Recorded data
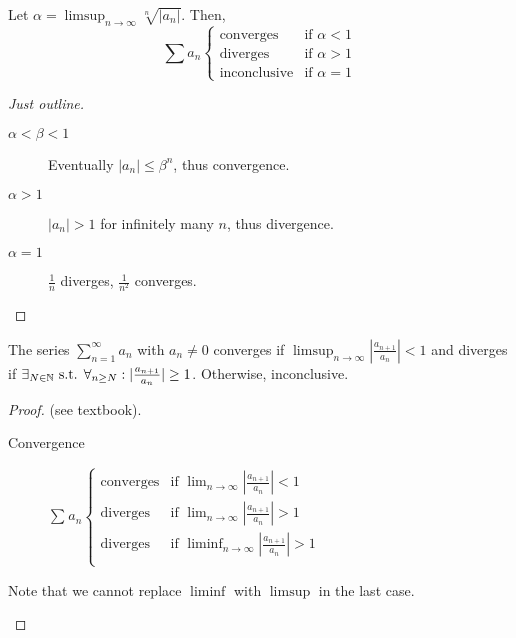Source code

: \begin{theorem}
	\label{thm:3.33}
	Let $\alpha=\limsup_{n\to \infty}{\sqrt[n]{|a_n|}}$. Then,
	\[
		\sum{a_{n}}
		\begin{cases}
			\text{converges}    & \text{if } \alpha<1 \\
			\text{diverges}     & \text{if } \alpha>1 \\
			\text{inconclusive} & \text{if } \alpha=1
		\end{cases}
	\]

	\begin{proof}[Just outline]
		\begin{description}
			\item[$\alpha< \beta < 1$]
			      Eventually $|a_n|\le \beta^{n}$, thus convergence.
			\item[$\alpha > 1$]
			      $|a_{n}|>1$ for infinitely many $n$, thus divergence.
			\item[$\alpha=1$]
			      $\frac{1}{n}$ diverges, $\frac{1}{n^2}$ converges.
		\end{description}
	\end{proof}
\end{theorem}
\begin{theorem}
	\label{thm:3.34}
	The series $\sum_{n=1}^{\infty}{a_{n}}$ with $a_{n}\neq 0$ converges if $\limsup_{n\to \infty}{|\frac{a_{n+1}}{a_{n}}|}<1$ and diverges if $\exists_{N \in \mathbb{N}} \text{ s.t. } \forall_{n \ge  N}:  |\frac{a_{n+1}}{a_{n}}|\ge 1 $. Otherwise, inconclusive.
	\begin{proof}
		(see textbook).\\
		\begin{description}
			\item[Convergence]
			      $\sum_{}{a_{n}}
				      \begin{cases}
					      \text{converges} & \text{if } \lim_{n\to \infty}{|\frac{a_{n+1}}{a_{n}}|}<1    \\
					      \text{diverges}  & \text{if } \lim_{n\to \infty}{|\frac{a_{n+1}}{a_{n}}|}>1    \\
					      \text{diverges}  & \text{if } \liminf_{n\to \infty}{|\frac{a_{n+1}}{a_{n}}|}>1 \\
				      \end{cases}
			      $
		\end{description}
		\begin{note}
			Note that we cannot replace $\liminf$ with $\limsup$ in the last case.
		\end{note}

	\end{proof}

\end{theorem}


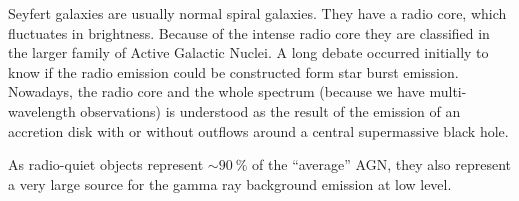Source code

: \documentclass[10pt,a4paper,english]{article}
\begin{document}
Seyfert galaxies are usually normal spiral galaxies. They have a radio core,
which fluctuates in brightness. Because of the intense radio core they are
classified in the larger family of Active Galactic Nuclei. A long debate
occurred initially to know if the radio emission could be constructed form star
burst emission. Nowadays, the radio core and the whole spectrum (because we
have multi-wavelength observations) is understood as the result of the emission
of an accretion disk with or without outflows around a central supermassive
black hole.

As radio-quiet objects represent $\sim \SI{90}{\percent}$ of the “average” AGN,
they also represent a very large source for the gamma ray background emission
at low level.

\begin{figure}[!ht]
    \noindent
    \begin{minipage}{.49\textwidth}


\end{minipage}
\end{figure}
\end{document}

» YOUR OBJECTIVE
Before you finish, make sure every line above has been repeated exactly and no picture remains in the copy.

» THE COMPLETED TASK
Source code

: \begin{theorem}
	\label{thm:3.33}
	Let $\alpha=\limsup_{n\to \infty}{\sqrt[n]{|a_n|}}$. Then,
	\[
		\sum{a_{n}}
		\begin{cases}
			\text{converges}    & \text{if } \alpha<1 \\
			\text{diverges}     & \text{if } \alpha>1 \\
			\text{inconclusive} & \text{if } \alpha=1
		\end{cases}
	\]

	\begin{proof}[Just outline]
		\begin{description}
			\item[$\alpha< \beta < 1$]
			      Eventually $|a_n|\le \beta^{n}$, thus convergence.
			\item[$\alpha > 1$]
			      $|a_{n}|>1$ for infinitely many $n$, thus divergence.
			\item[$\alpha=1$]
			      $\frac{1}{n}$ diverges, $\frac{1}{n^2}$ converges.
		\end{description}
	\end{proof}
\end{theorem}
\begin{theorem}
	\label{thm:3.34}
	The series $\sum_{n=1}^{\infty}{a_{n}}$ with $a_{n}\neq 0$ converges if $\limsup_{n\to \infty}{|\frac{a_{n+1}}{a_{n}}|}<1$ and diverges if $\exists_{N \in \mathbb{N}} \text{ s.t. } \forall_{n \ge  N}:  |\frac{a_{n+1}}{a_{n}}|\ge 1 $. Otherwise, inconclusive.
	\begin{proof}
		(see textbook).\\
		\begin{description}
			\item[Convergence]
			      $\sum_{}{a_{n}}
				      \begin{cases}
					      \text{converges} & \text{if } \lim_{n\to \infty}{|\frac{a_{n+1}}{a_{n}}|}<1    \\
					      \text{diverges}  & \text{if } \lim_{n\to \infty}{|\frac{a_{n+1}}{a_{n}}|}>1    \\
					      \text{diverges}  & \text{if } \liminf_{n\to \infty}{|\frac{a_{n+1}}{a_{n}}|}>1 \\
				      \end{cases}
			      $
		\end{description}
		\begin{note}
			Note that we cannot replace $\liminf$ with $\limsup$ in the last case.
		\end{note}

	\end{proof}

\end{theorem}


Source code

: \documentclass[10pt,a4paper,english]{article}
\begin{document}
Seyfert galaxies are usually normal spiral galaxies. They have a radio core,
which fluctuates in brightness. Because of the intense radio core they are
classified in the larger family of Active Galactic Nuclei. A long debate
occurred initially to know if the radio emission could be constructed form star
burst emission. Nowadays, the radio core and the whole spectrum (because we
have multi-wavelength observations) is understood as the result of the emission
of an accretion disk with or without outflows around a central supermassive
black hole.

As radio-quiet objects represent $\sim \SI{90}{\percent}$ of the “average” AGN,
they also represent a very large source for the gamma ray background emission
at low level.

\begin{figure}[!ht]
    \noindent
    \begin{minipage}{.49\textwidth}


\end{minipage}
\end{figure}
\end{document}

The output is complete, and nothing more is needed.